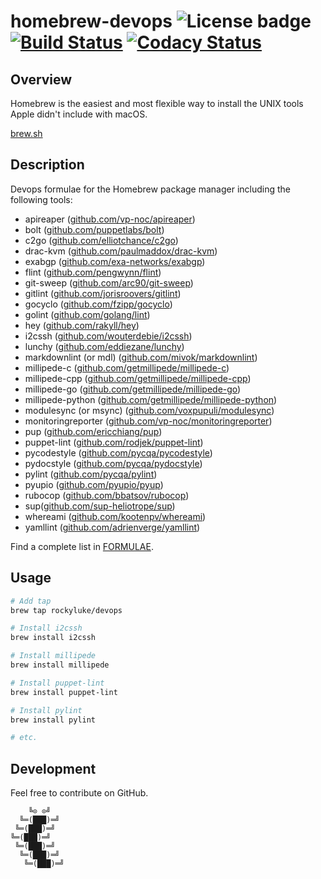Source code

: # homebrew-devops ![License badge][license-img] [![Build Status][build-img]][build-url] [![Codacy Status][codacy-img]][codacy-url]

## Overview

Homebrew is the easiest  and most flexible way to install  the UNIX tools Apple
didn't include with macOS.

[brew.sh](https://brew.sh/)

## Description

Devops formulae for the Homebrew package manager including the following tools:

* apireaper ([github.com/vp-noc/apireaper](https://github.com/vp-noc/apireaper/))
* bolt ([github.com/puppetlabs/bolt](https://github.com/puppetlabs/bolt/))
* c2go ([github.com/elliotchance/c2go](https://github.com/elliotchance/c2go/))
* drac-kvm ([github.com/paulmaddox/drac-kvm](https://github.com/paulmaddox/drac-kvm/))
* exabgp ([github.com/exa-networks/exabgp](https://github.com/exa-networks/exabgp/))
* flint ([github.com/pengwynn/flint](https://github.com/pengwynn/flint/))
* git-sweep ([github.com/arc90/git-sweep](https://github.com/arc90/git-sweep/))
* gitlint ([github.com/jorisroovers/gitlint](https://github.com/jorisroovers/gitlint/))
* gocyclo ([github.com/fzipp/gocyclo](https://github.com/fzipp/gocyclo/))
* golint ([github.com/golang/lint](https://github.com/golang/lint/))
* hey ([github.com/rakyll/hey](https://github.com/rakyll/hey/))
* i2cssh ([github.com/wouterdebie/i2cssh](https://github.com/wouterdebie/i2cssh/))
* lunchy ([github.com/eddiezane/lunchy](https://github.com/eddiezane/lunchy/))
* markdownlint (or mdl) ([github.com/mivok/markdownlint](https://github.com/mivok/markdownlint/))
* millipede-c ([github.com/getmillipede/millipede-c](https://github.com/getmillipede/millipede-c/))
* millipede-cpp ([github.com/getmillipede/millipede-cpp](https://github.com/getmillipede/millipede-cpp/))
* millipede-go ([github.com/getmillipede/millipede-go](https://github.com/getmillipede/millipede-go/))
* millipede-python ([github.com/getmillipede/millipede-python](https://github.com/getmillipede/millipede-python/))
* modulesync (or msync) ([github.com/voxpupuli/modulesync](https://github.com/voxpupuli/modulesync/))
* monitoringreporter ([github.com/vp-noc/monitoringreporter](https://github.com/vp-noc/monitoringreporter/))
* pup ([github.com/ericchiang/pup](https://github.com/ericchiang/pup/))
* puppet-lint ([github.com/rodjek/puppet-lint](https://github.com/rodjek/puppet-lint/))
* pycodestyle ([github.com/pycqa/pycodestyle](https://github.com/pycqa/pycodestyle/))
* pydocstyle ([github.com/pycqa/pydocstyle](https://github.com/pycqa/pydocstyle/))
* pylint ([github.com/pycqa/pylint](https://github.com/pycqa/pylint/))
* pyupio ([github.com/pyupio/pyup](https://github.com/pyupio/pyup/))
* rubocop ([github.com/bbatsov/rubocop](https://github.com/bbatsov/rubocop/))
* sup([github.com/sup-heliotrope/sup](https://github.com/sup-heliotrope/sup/))
* whereami ([github.com/kootenpv/whereami](https://github.com/kootenpv/whereami/))
* yamllint ([github.com/adrienverge/yamllint](https://github.com/adrienverge/yamllint/))

Find a complete list in [FORMULAE](https://github.com/rockyluke/homebrew-devops/blob/master/FORMULAE.md).

## Usage

```bash
# Add tap
brew tap rockyluke/devops

# Install i2cssh
brew install i2cssh

# Install millipede
brew install millipede

# Install puppet-lint
brew install puppet-lint

# Install pylint
brew install pylint

# etc.
```

## Development

Feel free to contribute on GitHub.

```
    ╚⊙ ⊙╝
  ╚═(███)═╝
 ╚═(███)═╝
╚═(███)═╝
 ╚═(███)═╝
  ╚═(███)═╝
   ╚═(███)═╝
```

[license-img]: https://img.shields.io/badge/license-ISC-blue.svg
[build-img]: https://travis-ci.org/rockyluke/homebrew-devops.svg?branch=master
[build-url]: https://travis-ci.org/rockyluke/homebrew-devops
[codacy-img]: https://api.codacy.com/project/badge/Grade/1589449b5e2f4529be8d4d9514154f53
[codacy-url]: https://www.codacy.com/app/rockyluke/homebrew-devops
------------
## Prompt
For this exercise, output the records exactly but omit their pictures.

## Worked solution
Source code

: # homebrew-devops ![License badge][license-img] [![Build Status][build-img]][build-url] [![Codacy Status][codacy-img]][codacy-url]

## Overview

Homebrew is the easiest  and most flexible way to install  the UNIX tools Apple
didn't include with macOS.

[brew.sh](https://brew.sh/)

## Description

Devops formulae for the Homebrew package manager including the following tools:

* apireaper ([github.com/vp-noc/apireaper](https://github.com/vp-noc/apireaper/))
* bolt ([github.com/puppetlabs/bolt](https://github.com/puppetlabs/bolt/))
* c2go ([github.com/elliotchance/c2go](https://github.com/elliotchance/c2go/))
* drac-kvm ([github.com/paulmaddox/drac-kvm](https://github.com/paulmaddox/drac-kvm/))
* exabgp ([github.com/exa-networks/exabgp](https://github.com/exa-networks/exabgp/))
* flint ([github.com/pengwynn/flint](https://github.com/pengwynn/flint/))
* git-sweep ([github.com/arc90/git-sweep](https://github.com/arc90/git-sweep/))
* gitlint ([github.com/jorisroovers/gitlint](https://github.com/jorisroovers/gitlint/))
* gocyclo ([github.com/fzipp/gocyclo](https://github.com/fzipp/gocyclo/))
* golint ([github.com/golang/lint](https://github.com/golang/lint/))
* hey ([github.com/rakyll/hey](https://github.com/rakyll/hey/))
* i2cssh ([github.com/wouterdebie/i2cssh](https://github.com/wouterdebie/i2cssh/))
* lunchy ([github.com/eddiezane/lunchy](https://github.com/eddiezane/lunchy/))
* markdownlint (or mdl) ([github.com/mivok/markdownlint](https://github.com/mivok/markdownlint/))
* millipede-c ([github.com/getmillipede/millipede-c](https://github.com/getmillipede/millipede-c/))
* millipede-cpp ([github.com/getmillipede/millipede-cpp](https://github.com/getmillipede/millipede-cpp/))
* millipede-go ([github.com/getmillipede/millipede-go](https://github.com/getmillipede/millipede-go/))
* millipede-python ([github.com/getmillipede/millipede-python](https://github.com/getmillipede/millipede-python/))
* modulesync (or msync) ([github.com/voxpupuli/modulesync](https://github.com/voxpupuli/modulesync/))
* monitoringreporter ([github.com/vp-noc/monitoringreporter](https://github.com/vp-noc/monitoringreporter/))
* pup ([github.com/ericchiang/pup](https://github.com/ericchiang/pup/))
* puppet-lint ([github.com/rodjek/puppet-lint](https://github.com/rodjek/puppet-lint/))
* pycodestyle ([github.com/pycqa/pycodestyle](https://github.com/pycqa/pycodestyle/))
* pydocstyle ([github.com/pycqa/pydocstyle](https://github.com/pycqa/pydocstyle/))
* pylint ([github.com/pycqa/pylint](https://github.com/pycqa/pylint/))
* pyupio ([github.com/pyupio/pyup](https://github.com/pyupio/pyup/))
* rubocop ([github.com/bbatsov/rubocop](https://github.com/bbatsov/rubocop/))
* sup([github.com/sup-heliotrope/sup](https://github.com/sup-heliotrope/sup/))
* whereami ([github.com/kootenpv/whereami](https://github.com/kootenpv/whereami/))
* yamllint ([github.com/adrienverge/yamllint](https://github.com/adrienverge/yamllint/))

Find a complete list in [FORMULAE](https://github.com/rockyluke/homebrew-devops/blob/master/FORMULAE.md).

## Usage

```bash
# Add tap
brew tap rockyluke/devops

# Install i2cssh
brew install i2cssh

# Install millipede
brew install millipede

# Install puppet-lint
brew install puppet-lint

# Install pylint
brew install pylint

# etc.
```

## Development

Feel free to contribute on GitHub.

```
    ╚⊙ ⊙╝
  ╚═(███)═╝
 ╚═(███)═╝
╚═(███)═╝
 ╚═(███)═╝
  ╚═(███)═╝
   ╚═(███)═╝
```

[license-img]: https://img.shields.io/badge/license-ISC-blue.svg
[build-img]: https://travis-ci.org/rockyluke/homebrew-devops.svg?branch=master
[build-url]: https://travis-ci.org/rockyluke/homebrew-devops
[codacy-img]: https://api.codacy.com/project/badge/Grade/1589449b5e2f4529be8d4d9514154f53
[codacy-url]: https://www.codacy.com/app/rockyluke/homebrew-devops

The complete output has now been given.